The Canadian Forest Fire Weather Index (FWI), which aggregates fuel and soil moisture; hence represents burnability (Van Wagner and Pickett 1985), was used to assess the effect of weather conditions on fire activity. The FWI has been successfully used for fire prediction in Finland (Tanskanen and Venäläinen 2008) as well as in the Eastern Mediterranean region (Papakosta and Straub 2016). In addition, the FWI has been successfully applied in studies assessing the potential influence of climate change on fire activity (Venäläinen et al. 2014; Flannigan et al. 2016) and it has been implemented in the European Forest Fire Information System (Di Giuseppe et al. 2016).
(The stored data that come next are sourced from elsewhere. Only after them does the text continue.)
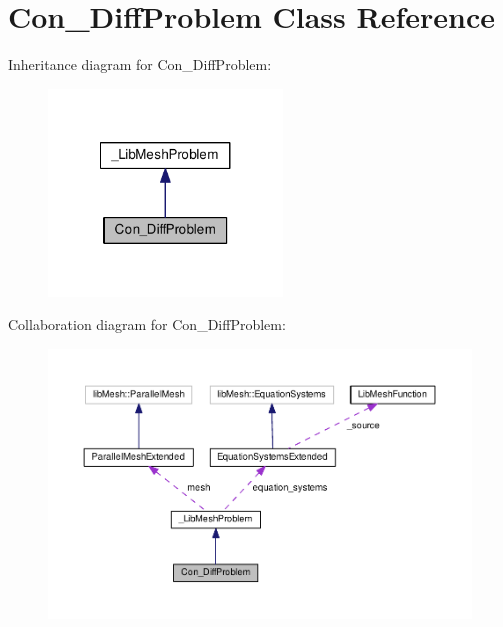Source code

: \hypertarget{class_con___diff_problem}{\section{Con\-\_\-\-Diff\-Problem Class Reference}
\label{class_con___diff_problem}
}


Inheritance diagram for Con\-\_\-\-Diff\-Problem\-:\nopagebreak
\begin{figure}[H]
\begin{center}
\leavevmode
\includegraphics[width=176pt]{class_con___diff_problem__inherit__graph}
\end{center}
\end{figure}


Collaboration diagram for Con\-\_\-\-Diff\-Problem\-:\nopagebreak
\begin{figure}[H]
\begin{center}
\leavevmode
\includegraphics[width=350pt]{class_con___diff_problem__coll__graph}
\end{center}
\end{figure}
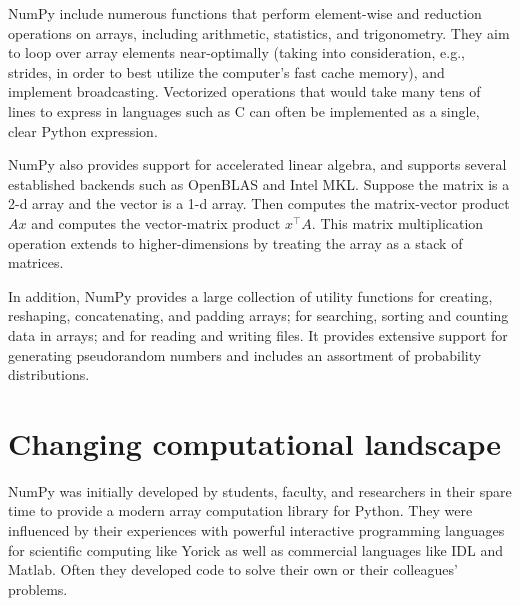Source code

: NumPy include numerous functions that perform element-wise and reduction
operations on arrays, including arithmetic, statistics, and trigonometry.
They aim to loop over array elements near-optimally (taking into consideration,
e.g., strides, in order to best utilize the computer's fast cache memory), and
implement broadcasting.
Vectorized operations that would take many tens of lines to express in
languages such as C can often be implemented as a single, clear Python
expression.

NumPy also provides support for accelerated linear algebra, and supports
several established backends such as OpenBLAS and Intel MKL.
Suppose the matrix  is a 2-d array and the vector  is a 1-d array.
Then  computes the matrix-vector product $Ax$ and  computes
the vector-matrix product $x^\top A$.
This matrix multiplication operation extends to higher-dimensions by treating
the array as a stack of matrices.

In addition, NumPy provides a large collection of utility functions for
creating, reshaping, concatenating, and padding arrays; for searching, sorting
and counting data in arrays; and for reading and writing files.
It provides extensive support for generating pseudorandom numbers and includes
an assortment of probability distributions.


\section*{Changing computational landscape}



NumPy was initially developed by students, faculty, and researchers in their
spare time to provide a modern array computation library for Python.
They were influenced by their experiences with powerful interactive programming
languages for scientific computing like Yorick \cite{munro1995using} as well
as commercial languages like IDL and Matlab.
Often they developed code to solve their own or their colleagues' problems.

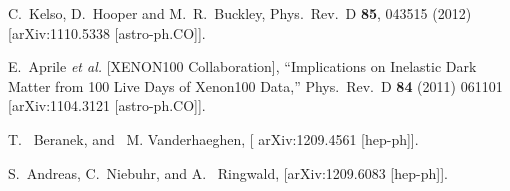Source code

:   C.~Kelso, D.~Hooper and M.~R.~Buckley,
  Phys.\ Rev.\ D {\bf 85}, 043515 (2012)
  [arXiv:1110.5338 [astro-ph.CO]].

E.~Aprile {\it et al.} [XENON100 Collaboration],
``Implications on Inelastic Dark Matter from 100 Live Days of Xenon100 Data,''
Phys.\ Rev.\ D {\bf 84} (2011) 061101
[arXiv:1104.3121 [astro-ph.CO]].

T. ~Beranek, and ~M. Vanderhaeghen, [	arXiv:1209.4561 [hep-ph]].

S.~Andreas, C.~Niebuhr, and A. ~Ringwald,  [arXiv:1209.6083 [hep-ph]].



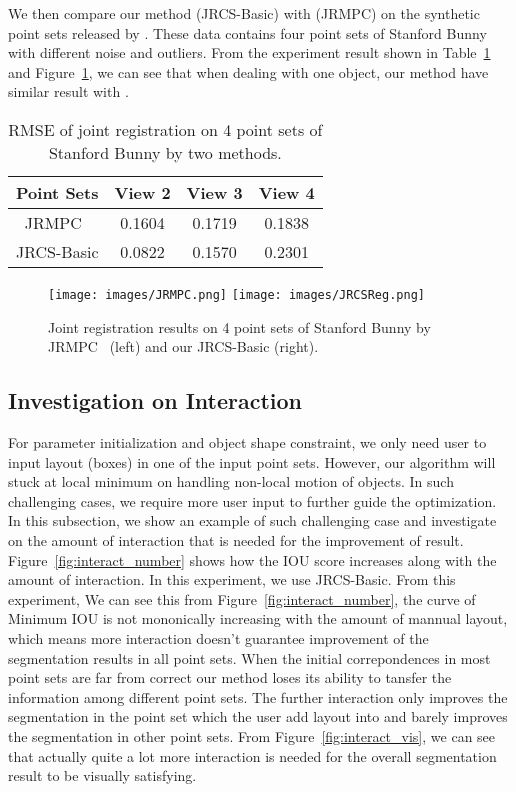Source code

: We then compare our method (JRCS-Basic) with \cite{Evangelidis2014}(JRMPC) on the synthetic point sets released by \cite{Evangelidis2014}. These data contains four point sets of Stanford Bunny with different noise and outliers. From the experiment result shown in Table~\ref{tab:reg} and Figure~\ref{fig:reg}, we can see that when dealing with one object, our method have similar result with \cite{Evangelidis2014}.

\begin{table}
	\centering
	\caption{RMSE of joint registration on 4 point sets of Stanford Bunny by two methods.}
	\begin{tabular}{c c c c}
		Point Sets& View 2 & View 3 & View 4 \\
		\hline
		JRMPC~\cite{Evangelidis2014} & 0.1604 & 0.1719 & 0.1838\\   
		JRCS-Basic & 0.0822 &  0.1570  & 0.2301\\
	\end{tabular}
	\label{tab:reg}
\end{table}
\begin{figure}[htb]
	\centering
	\texttt{[image: images/JRMPC.png]}
	\texttt{[image: images/JRCSReg.png]}
	\caption{Joint registration results on 4 point sets of Stanford Bunny by JRMPC~\cite{Evangelidis2014} (left) and our JRCS-Basic (right).}
	\label{fig:reg}
\end{figure}

\subsection{Investigation on Interaction}
\label{subsec:interact}

For parameter initialization and object shape constraint, we only need user to input layout (boxes) in one of the input point sets. However, our algorithm will stuck at local minimum on handling non-local motion of objects. In such challenging cases, we require more user input to further guide the optimization. In this subsection, we show an example of such challenging case and investigate on the amount of interaction that is needed for the improvement of result. Figure~\ref{fig:interact_number} shows how the IOU score increases along with the amount of interaction. In this experiment, we use JRCS-Basic. From this experiment,  We can see this from Figure~\ref{fig:interact_number}, the curve of Minimum IOU is not mononically increasing with the amount of mannual layout, which means more interaction doesn't guarantee improvement of the segmentation results in all point sets.  When the initial correpondences in most point sets are far from correct our method loses its ability to tansfer the information among different point sets. The further interaction only improves the segmentation in the point set which the user add layout into and barely improves the segmentation in other point sets.
From Figure~\ref{fig:interact_vis}, we can see that actually quite a lot more interaction is needed for the overall segmentation result to be visually satisfying.
 
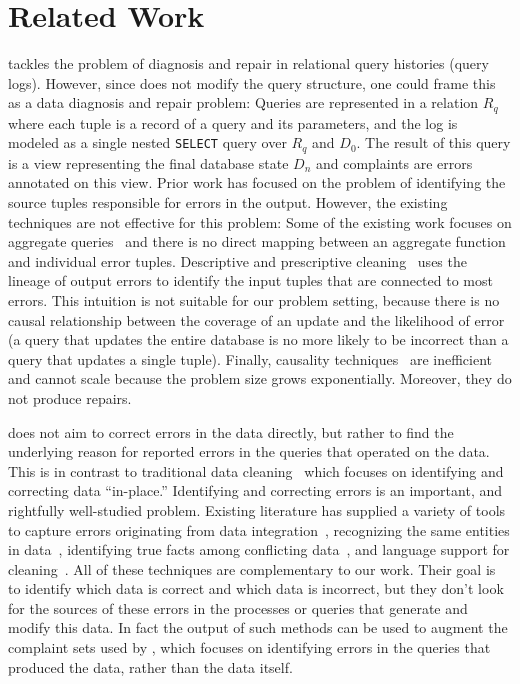 
\section{Related Work}
\label{s:related} 
\sys tackles the problem of diagnosis and repair in relational query
histories (query logs). 
However, since \sys does not modify the query structure, one could
frame this as a data diagnosis and repair problem: Queries are represented in
a relation $R_q$ where each tuple is a record of a query and its parameters,
and the log is modeled as a single nested \texttt{SELECT} query over $R_q$ and
$D_0$. The result of this query is a view representing the final database
state $D_n$ and complaints are errors annotated on this view. Prior work has
focused on the problem of identifying the source tuples responsible for errors
in the output. However, the existing techniques are not effective for this
problem:
Some of the existing work focuses on aggregate queries~\cite{Wu13,
roy2014formal} and there is no direct mapping between an aggregate function
and individual error tuples. Descriptive and prescriptive
cleaning~\cite{chalamalla2014} uses the lineage of output errors to identify
the input tuples that are connected to most errors. This intuition is not
suitable for our problem setting, because there is no causal relationship
between the coverage of an update and the likelihood of error (a query that
updates the entire database is no more likely to be incorrect than a query
that updates a single tuple).
Finally, causality techniques~\cite{meliou2011tracing} are inefficient and
cannot scale because the problem size grows exponentially. Moreover, they do
not produce repairs.

\sys does not aim to correct errors in the data
directly, but rather to find the underlying reason for reported errors
in the queries that operated on the data. 
This is in contrast to
traditional data 
cleaning~\cite{dallachiesa2013nadeef, rahm00, Raman01, Kalashnikov06, Fan2008b
} which focuses on identifying and correcting data
``in-place.'' Identifying and correcting errors is an important, and
rightfully well-studied problem. Existing literature has supplied a
variety of tools to capture errors originating from data
integration~\cite{Abiteboul99
},
recognizing the same entities in data~\cite{Koudas2006, GruenheidDS14
}, identifying true facts among conflicting
data~\cite{yin2008truth, DN09, ltm2012
}, and language support for
cleaning~\cite{Galhardas2000}. All of these techniques are
complementary to our work. Their goal is to identify which data is
correct and which data is incorrect, but they don't look for the
sources of these errors in the processes or queries that generate and
modify this data. In fact the output of such methods can be used to
augment the complaint sets used by \sys, which focuses on identifying
errors in the queries that produced the data, rather than the data
itself.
We used arbitrarily adjusted FWI classes of Alexander and De Groot (1988) and Vajda et al. (2014) as follows: very low (0.0–5.0), low (5.1–10.0), moderate (10.1–17.0), high (17.1–30.0), extremely high (≥30.1). For each fire event (1975–1984 and 2004–2014), FWI daily values were calculated based on averaged daily means of meteorological data from the two local (<20 km) weather stations. A Kruskal-Wallis ANOVA with the z’ post-hoc test (Wayne 1990) was used to compare fire occurrence according to the FWI fire danger classes.
The fire rotation metric, which indicated the period (in years) needed for the whole studied territory to burn (Van Wagner 1978), was calculated to describe the spatial extent of fire activity. The fire rotation was calculated for the whole studied period 1922–2014 and for sub-periods (1922–1939, 1945–1964, 1965–1989, and 1990–2014) within the studied period.
The time series analysis approach (Sokal and Rohlf 1995) was applied to assess the climatic drivers of fire activity. Response function and correlation analysis were used to determine relationships between monthly climatic variables obtained from CRU TS 3.21 dataset (Harris et al. 2014) and the number and area of forest fires in Latvia. The analyses were developed to reconstruct relationships between climatic variables and tree-ring growth (Blasing et al. 1984); however, it can be applied to different annually resolved proxies (Zang and Biondi 2015). The bootstrapped confidence intervals were used to obtain the statistical significance of the observed relationships at α = 0.05. The tested climatic variables were mean monthly temperatures, sum of monthly precipitation, and Standardized Precipitation Evapotranspiration Index (SPEI) for the fire season (March–October). The SPEI is a multiscalar drought index, which is based on water balance (Vicente-Serrano et al. 2010) that was calculated with respect to the previous 3 months. The index allows for a comparison of drought variations through time and space. Due to its multiscalar characteristics, it has been considered to be superior over the self-calibrated Palmer Drought Severity Index (PDSI) and the Standardized Precipitation Index (SPI) (Beguería et al. 2014).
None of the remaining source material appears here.